Consider the function $f \in C_{st}$ given by $$ f(x) = x^2- \frac{\pi^2}{3} $$ for $x \in ]-\pi,\pi[$ Then I have to calculate the Fourier coefficient $c_n$ which I am struggling a little bit with.

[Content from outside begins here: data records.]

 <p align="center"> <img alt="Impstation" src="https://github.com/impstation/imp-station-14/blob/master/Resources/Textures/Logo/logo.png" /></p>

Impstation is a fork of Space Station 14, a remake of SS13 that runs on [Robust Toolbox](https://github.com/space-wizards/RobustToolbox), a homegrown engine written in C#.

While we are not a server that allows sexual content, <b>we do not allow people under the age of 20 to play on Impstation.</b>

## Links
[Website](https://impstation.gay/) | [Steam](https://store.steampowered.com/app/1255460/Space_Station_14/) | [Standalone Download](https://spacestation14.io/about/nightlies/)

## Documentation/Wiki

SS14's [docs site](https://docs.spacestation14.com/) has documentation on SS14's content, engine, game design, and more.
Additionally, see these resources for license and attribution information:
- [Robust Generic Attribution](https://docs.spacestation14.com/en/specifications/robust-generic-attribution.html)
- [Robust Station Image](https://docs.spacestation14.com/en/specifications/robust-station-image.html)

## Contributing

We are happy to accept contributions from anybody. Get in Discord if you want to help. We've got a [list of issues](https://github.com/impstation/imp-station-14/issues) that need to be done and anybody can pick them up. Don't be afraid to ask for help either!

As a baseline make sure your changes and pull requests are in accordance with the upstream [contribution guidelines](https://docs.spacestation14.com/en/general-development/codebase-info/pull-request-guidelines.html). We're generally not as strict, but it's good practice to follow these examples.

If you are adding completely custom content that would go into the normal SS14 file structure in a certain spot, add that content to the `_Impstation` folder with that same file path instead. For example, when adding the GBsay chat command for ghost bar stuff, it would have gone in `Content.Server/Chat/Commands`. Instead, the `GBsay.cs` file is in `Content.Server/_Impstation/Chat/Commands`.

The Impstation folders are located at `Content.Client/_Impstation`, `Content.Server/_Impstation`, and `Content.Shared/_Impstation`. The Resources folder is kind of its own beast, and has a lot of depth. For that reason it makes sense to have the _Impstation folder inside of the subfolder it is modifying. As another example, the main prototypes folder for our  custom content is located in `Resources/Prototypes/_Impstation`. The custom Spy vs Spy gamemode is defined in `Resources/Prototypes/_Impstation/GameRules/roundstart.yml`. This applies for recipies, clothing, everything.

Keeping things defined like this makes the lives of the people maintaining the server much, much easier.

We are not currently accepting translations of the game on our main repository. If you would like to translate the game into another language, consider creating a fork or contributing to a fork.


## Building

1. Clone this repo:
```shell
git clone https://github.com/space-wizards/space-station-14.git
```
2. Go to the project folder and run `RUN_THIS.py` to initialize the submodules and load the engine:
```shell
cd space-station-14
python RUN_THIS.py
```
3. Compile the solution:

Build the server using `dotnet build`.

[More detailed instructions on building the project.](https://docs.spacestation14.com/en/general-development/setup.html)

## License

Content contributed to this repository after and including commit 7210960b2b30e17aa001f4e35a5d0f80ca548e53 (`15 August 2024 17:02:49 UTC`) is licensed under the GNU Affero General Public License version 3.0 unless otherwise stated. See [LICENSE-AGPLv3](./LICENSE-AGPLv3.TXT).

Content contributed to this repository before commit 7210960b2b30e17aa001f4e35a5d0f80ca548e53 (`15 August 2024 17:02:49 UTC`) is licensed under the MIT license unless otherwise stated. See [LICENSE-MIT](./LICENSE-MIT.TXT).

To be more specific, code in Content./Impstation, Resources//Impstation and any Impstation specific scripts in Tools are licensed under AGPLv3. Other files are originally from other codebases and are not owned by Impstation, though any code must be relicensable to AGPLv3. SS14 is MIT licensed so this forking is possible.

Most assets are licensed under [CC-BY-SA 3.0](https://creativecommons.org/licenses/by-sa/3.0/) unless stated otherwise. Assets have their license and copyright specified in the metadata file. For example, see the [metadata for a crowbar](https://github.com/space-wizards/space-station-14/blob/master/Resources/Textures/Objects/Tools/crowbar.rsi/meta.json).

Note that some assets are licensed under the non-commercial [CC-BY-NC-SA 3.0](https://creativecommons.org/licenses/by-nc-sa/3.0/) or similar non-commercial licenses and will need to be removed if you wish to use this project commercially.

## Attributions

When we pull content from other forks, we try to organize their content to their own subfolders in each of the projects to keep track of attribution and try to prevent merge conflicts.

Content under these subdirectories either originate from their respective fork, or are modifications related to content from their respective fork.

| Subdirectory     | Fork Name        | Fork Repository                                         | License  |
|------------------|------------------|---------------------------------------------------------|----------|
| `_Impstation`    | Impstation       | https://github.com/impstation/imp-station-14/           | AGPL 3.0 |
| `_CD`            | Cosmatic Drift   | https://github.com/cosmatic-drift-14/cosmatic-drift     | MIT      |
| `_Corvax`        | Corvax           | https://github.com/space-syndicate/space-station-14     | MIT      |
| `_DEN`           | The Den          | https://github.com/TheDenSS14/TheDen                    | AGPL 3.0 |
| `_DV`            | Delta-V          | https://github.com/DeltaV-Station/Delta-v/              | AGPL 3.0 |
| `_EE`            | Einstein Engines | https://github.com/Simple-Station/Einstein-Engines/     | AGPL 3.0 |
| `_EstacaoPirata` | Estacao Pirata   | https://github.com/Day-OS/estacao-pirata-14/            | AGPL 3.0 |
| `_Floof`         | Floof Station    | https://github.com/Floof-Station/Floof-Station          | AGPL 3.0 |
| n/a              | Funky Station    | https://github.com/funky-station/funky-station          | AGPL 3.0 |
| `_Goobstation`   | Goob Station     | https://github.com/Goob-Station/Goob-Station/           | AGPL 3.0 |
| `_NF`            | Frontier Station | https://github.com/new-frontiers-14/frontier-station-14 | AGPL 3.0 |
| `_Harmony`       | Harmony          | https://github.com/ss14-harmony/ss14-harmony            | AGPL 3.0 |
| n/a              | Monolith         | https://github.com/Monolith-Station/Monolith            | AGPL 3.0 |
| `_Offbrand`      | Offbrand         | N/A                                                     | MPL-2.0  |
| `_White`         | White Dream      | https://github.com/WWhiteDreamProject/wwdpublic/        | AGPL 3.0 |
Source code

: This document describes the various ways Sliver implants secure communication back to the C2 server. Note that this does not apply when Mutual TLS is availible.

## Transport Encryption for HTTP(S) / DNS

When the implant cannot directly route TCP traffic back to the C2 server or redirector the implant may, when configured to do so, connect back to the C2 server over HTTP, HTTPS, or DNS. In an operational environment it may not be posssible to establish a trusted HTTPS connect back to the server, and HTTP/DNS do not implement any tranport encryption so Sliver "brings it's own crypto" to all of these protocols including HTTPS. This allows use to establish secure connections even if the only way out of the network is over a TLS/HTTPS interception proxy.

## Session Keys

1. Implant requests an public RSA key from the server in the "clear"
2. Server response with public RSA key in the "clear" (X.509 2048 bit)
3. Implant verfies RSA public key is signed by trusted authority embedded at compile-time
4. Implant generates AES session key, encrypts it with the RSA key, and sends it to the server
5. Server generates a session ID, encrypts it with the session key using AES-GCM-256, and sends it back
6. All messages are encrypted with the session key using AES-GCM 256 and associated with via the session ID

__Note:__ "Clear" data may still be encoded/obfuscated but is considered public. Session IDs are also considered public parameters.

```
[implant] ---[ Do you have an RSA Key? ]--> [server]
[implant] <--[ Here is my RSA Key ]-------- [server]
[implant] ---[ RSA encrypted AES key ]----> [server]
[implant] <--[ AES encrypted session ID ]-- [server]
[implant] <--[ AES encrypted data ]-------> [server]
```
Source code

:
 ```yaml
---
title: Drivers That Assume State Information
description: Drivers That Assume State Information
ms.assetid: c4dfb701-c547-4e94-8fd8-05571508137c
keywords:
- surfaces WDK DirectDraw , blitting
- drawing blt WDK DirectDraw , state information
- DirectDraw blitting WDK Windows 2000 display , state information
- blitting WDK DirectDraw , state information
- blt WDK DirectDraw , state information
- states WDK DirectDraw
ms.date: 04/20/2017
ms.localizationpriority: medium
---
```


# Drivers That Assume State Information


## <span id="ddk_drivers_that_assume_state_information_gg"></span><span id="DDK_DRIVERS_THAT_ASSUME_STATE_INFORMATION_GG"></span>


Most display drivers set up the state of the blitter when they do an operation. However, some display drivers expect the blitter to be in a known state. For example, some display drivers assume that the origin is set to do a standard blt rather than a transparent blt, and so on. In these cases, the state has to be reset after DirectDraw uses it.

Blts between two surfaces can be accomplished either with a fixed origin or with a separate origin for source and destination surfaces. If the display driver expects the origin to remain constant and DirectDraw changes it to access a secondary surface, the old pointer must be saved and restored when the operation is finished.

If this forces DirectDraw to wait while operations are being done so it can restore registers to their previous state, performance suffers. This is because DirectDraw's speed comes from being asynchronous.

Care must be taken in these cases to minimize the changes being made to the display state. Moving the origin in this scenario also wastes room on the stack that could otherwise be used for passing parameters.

I know that $$ 2\pi c_n = \int_{-\pi}^\pi x^2e^{-inx} - \frac{\pi^2}{3} \int_{-\pi}^\pi e^{-inx} dx $$ For the case where $n \neq 0$ we have $$ \frac{\pi^2}{3} \int_{-\pi}^\pi e^{-inx} dx = 0 $$ Thus \begin{align*} 2 \pi c_n & = \int_{-\pi}^\pi x^2e^{-inx} dx = \frac{1}{-in} \left[x^2e^{-inx} \right]_{-\pi}^\pi - \frac{1}{-in} \int_{-\pi}^\pi 2xe^{-inx} dx \\ & = \frac{2}{in} \int_{-\pi}^\pi xe^{-inx} dx \\ & = \frac{2}{in} \left( \frac{1}{-in} \left[xe^{-inx} \right]_{-\pi}^\pi - \frac{1}{-in} \int_{-\pi}^\pi e^{-inx} dx \right) \\ & = \frac{2}{in} \left(-2\pi + \frac{1}{n^2} (e^{-in\pi} - e^{in\pi}) \right) \\ & = - \frac{4\pi}{in} \end{align*} which does not give the right answer. I can't see where I am doing a mistake. Do you mind helping me? Thanks
In the third line from the last,
$$\frac{2}{in}\left[\frac{1}{-i n}(xe^{-inx})\right]^\pi_{-\pi} = \frac{2}{+n^2}(\pi e^{-i\pi n} + \pi e^{i\pi n}) = \color{blue}{\frac{4\pi}{n^2}\cos(n\pi)} $$ and the next one $\left[\int_{-\pi}^\pi e^{-i n x}dx\right]$obviously becomes zero.